Load Balancing methods do not work as expected between WEB and APP servers.

Hakan Polatli1709158891 · April 3, 2019

Hi Guys,

I have a customer complaining that least connection load balancing method does not work as it is supposed to. First, since I noticed that the current configuration method is Round Robin becasue "Bound service's state changed to UP" when looking into the vServer configuration, I thought it might be cause of Slow-Start mode, by which NetScaler protects newly enabled or up servers from a possible overhead, but then I found that it's not the root cause as servers' state does not change so often for Slow-Start Mode to switch the load balancing method from configured one to Round Robin.

Regarding Slow-Start Mode:

https://support.citrix.com/article/CTX108886?_ga=2.163941951.1802433873.1553506206-1079685509.1515480303

Anyway, although least connection method is configured, we observe that some servers have 11 connections whereas some of them have 3 so there is always a huge gap between the server that has the most connection and the server that has the least connection. vServer in question is SSL_BRIDGE. Connection multiplexing is not in use which is obvious when comparing the "Current Client Connections" and "Current Server Connections" at vServer statistics as these values are identical for each service bound to the vServer.

I attached vServer and servicegroup configuration, connection count at vServer as well as two graphs taken from APM tool, one of them shows the number of connection requests to the servers and the other one shows the number of active connections at the servers. NetScaler version is 11.1 Build 58.13.
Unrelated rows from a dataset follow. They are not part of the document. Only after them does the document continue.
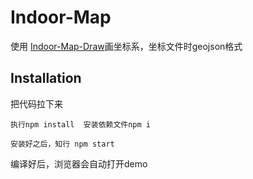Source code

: # Indoor-Map



使用 [Indoor-Map-Draw](https://github.com/WoShiSunWuKong/Indoor-Map-Draw)画坐标系，坐标文件时geojson格式

## Installation
把代码拉下来
```
执行npm install  安装依赖文件npm i
```
 
```
安装好之后，知行 npm start
```
编译好后，浏览器会自动打开demo
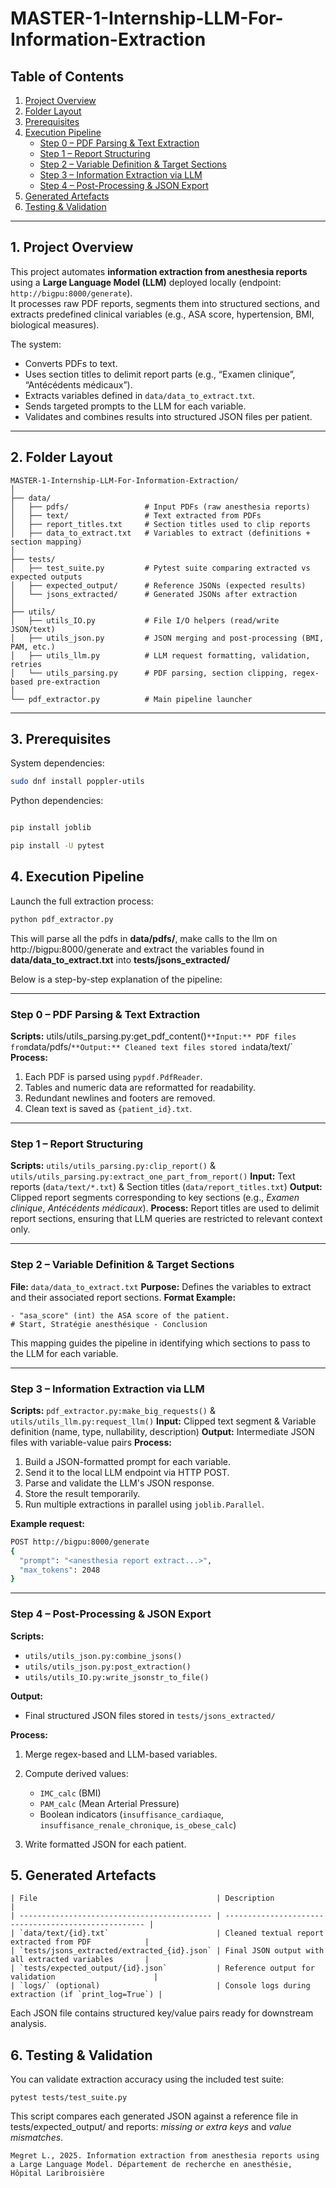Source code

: # MASTER-1-Internship-LLM-For-Information-Extraction

## Table of Contents
1. [Project Overview](#overview)
2. [Folder Layout](#layout)
3. [Prerequisites](#prereq)
4. [Execution Pipeline](#pipeline)  
   - [Step 0 – PDF Parsing & Text Extraction](#step0)  
   - [Step 1 – Report Structuring](#step1)  
   - [Step 2 – Variable Definition & Target Sections](#step2)  
   - [Step 3 – Information Extraction via LLM](#step3)  
   - [Step 4 – Post-Processing & JSON Export](#step4)  
5. [Generated Artefacts](#artefacts)
6. [Testing & Validation](#tests)

---

<a name="overview"></a>
## 1. Project Overview

This project automates **information extraction from anesthesia reports** using a **Large Language Model (LLM)** deployed locally (endpoint: `http://bigpu:8000/generate`).  
It processes raw PDF reports, segments them into structured sections, and extracts predefined clinical variables (e.g., ASA score, hypertension, BMI, biological measures).  

The system:
- Converts PDFs to text.
- Uses section titles to delimit report parts (e.g., “Examen clinique”, “Antécédents médicaux”).
- Extracts variables defined in `data/data_to_extract.txt`.
- Sends targeted prompts to the LLM for each variable.
- Validates and combines results into structured JSON files per patient.

---

<a name="layout"></a>
## 2. Folder Layout

```
MASTER-1-Internship-LLM-For-Information-Extraction/
│
├── data/
│   ├── pdfs/                 # Input PDFs (raw anesthesia reports)
│   ├── text/                 # Text extracted from PDFs
│   ├── report_titles.txt     # Section titles used to clip reports
│   ├── data_to_extract.txt   # Variables to extract (definitions + section mapping)
│
├── tests/
│   ├── test_suite.py         # Pytest suite comparing extracted vs expected outputs
│   ├── expected_output/      # Reference JSONs (expected results)
│   └── jsons_extracted/      # Generated JSONs after extraction
│
├── utils/
│   ├── utils_IO.py           # File I/O helpers (read/write JSON/text)
│   ├── utils_json.py         # JSON merging and post-processing (BMI, PAM, etc.)
│   ├── utils_llm.py          # LLM request formatting, validation, retries
│   └── utils_parsing.py      # PDF parsing, section clipping, regex-based pre-extraction
│
└── pdf_extractor.py          # Main pipeline launcher
```

---

<a name="prereq"></a>
## 3. Prerequisites

System dependencies:
```bash
sudo dnf install poppler-utils
```


Python dependencies:

```sh

pip install joblib

pip install -U pytest
```

<a name="pipeline"></a>
## 4. Execution Pipeline

Launch the full extraction process:

```sh
python pdf_extractor.py
```

This will parse all the pdfs in **data/pdfs/**, make calls to the llm on http://bigpu:8000/generate and extract the variables found in **data/data_to_extract.txt** into **tests/jsons_extracted/**

Below is a step-by-step explanation of the pipeline:

---

### **Step 0 – PDF Parsing & Text Extraction**

**Scripts:** utils/utils_parsing.py:get_pdf_content()`
**Input:** PDF files from `data/pdfs/`
**Output:** Cleaned text files stored in `data/text/`
**Process:**
1. Each PDF is parsed using `pypdf.PdfReader`.
2. Tables and numeric data are reformatted for readability.
3. Redundant newlines and footers are removed.
4. Clean text is saved as `{patient_id}.txt`.

---

### **Step 1 – Report Structuring**

**Scripts:** `utils/utils_parsing.py:clip_report()` & `utils/utils_parsing.py:extract_one_part_from_report()`
**Input:** Text reports (`data/text/*.txt`) & Section titles (`data/report_titles.txt`)
**Output:** Clipped report segments corresponding to key sections (e.g., *Examen clinique*, *Antécédents médicaux*).
**Process:** Report titles are used to delimit report sections, ensuring that LLM queries are restricted to relevant context only.

---

### **Step 2 – Variable Definition & Target Sections**

**File:** `data/data_to_extract.txt`
**Purpose:** Defines the variables to extract and their associated report sections. 
**Format Example:**
```text
- "asa_score" (int) the ASA score of the patient.
# Start, Stratégie anesthésique - Conclusion
```
This mapping guides the pipeline in identifying which sections to pass to the LLM for each variable.

---

### **Step 3 – Information Extraction via LLM**

**Scripts:** `pdf_extractor.py:make_big_requests()` & `utils/utils_llm.py:request_llm()`
**Input:** Clipped text segment & Variable definition (name, type, nullability, description)
**Output:** Intermediate JSON files with variable-value pairs
**Process:**
1. Build a JSON-formatted prompt for each variable.
2. Send it to the local LLM endpoint via HTTP POST.
3. Parse and validate the LLM's JSON response.
4. Store the result temporarily.
5. Run multiple extractions in parallel using `joblib.Parallel`.

**Example request:**

```bash
POST http://bigpu:8000/generate
{
  "prompt": "<anesthesia report extract...>",
  "max_tokens": 2048
}
```

---

### **Step 4 – Post-Processing & JSON Export**

**Scripts:**

* `utils/utils_json.py:combine_jsons()`
* `utils/utils_json.py:post_extraction()`
* `utils/utils_IO.py:write_jsonstr_to_file()`

**Output:**

* Final structured JSON files stored in `tests/jsons_extracted/`

**Process:**

1. Merge regex-based and LLM-based variables.
2. Compute derived values:

   * `IMC_calc` (BMI)
   * `PAM_calc` (Mean Arterial Pressure)
   * Boolean indicators (`insuffisance_cardiaque`, `insuffisance_renale_chronique`, `is_obese_calc`)
3. Write formatted JSON for each patient.


<a name="artefacts"></a>
## 5. Generated Artefacts
```
| File                                        | Description                                          |
| ------------------------------------------- | ---------------------------------------------------- |
| `data/text/{id}.txt`                        | Cleaned textual report extracted from PDF            |
| `tests/jsons_extracted/extracted_{id}.json` | Final JSON output with all extracted variables       |
| `tests/expected_output/{id}.json`           | Reference output for validation                      |
| `logs/` (optional)                          | Console logs during extraction (if `print_log=True`) |
```
Each JSON file contains structured key/value pairs ready for downstream analysis.

<a name="tests"></a>
## 6. Testing & Validation

You can validate extraction accuracy using the included test suite:
```
pytest tests/test_suite.py
```
This script compares each generated JSON against a reference file in tests/expected_output/ and reports: *missing or extra keys* and *value mismatches*.


```text
Megret L., 2025. Information extraction from anesthesia reports using a Large Language Model. Département de recherche en anesthésie, Hôpital Laribroisière
```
The customer changed the load balancing method to Round Robin and they're still not satisfied. Is it normal to face such a case as some connections may take longer than the others or is there anything I am possibly missing? This a traffic between WEB servers and APP servers which is something I am not so familiar with.

Any help or idea would be great as I really don't know what to do. Load balancing is the main task that this appliance perform so I think this shouldn't be a problem :)

Thanks,

Hakan

lb-method.rar

Mihai Cziraki1709160741 · April 4, 2019

Hi!

So the last time the Vserver went into Round Robin mode is 2 days . Service 1, MOBAPP02 is the one that has the lower uptime.

In that article says that it will leave the rpundrobin method only when it reaches

request rate x number of packet engines x bound services

I don't know what your request rate is/was or how many packet engines you have.

So if we say you had 100 requests/s x 7 packet engines x 13 services = 9100

so only after 9100 client hits (tcp connections in your case) it will leave the round robin method.

I am guessing you vserver did not hit the limit number so it stays with round robin.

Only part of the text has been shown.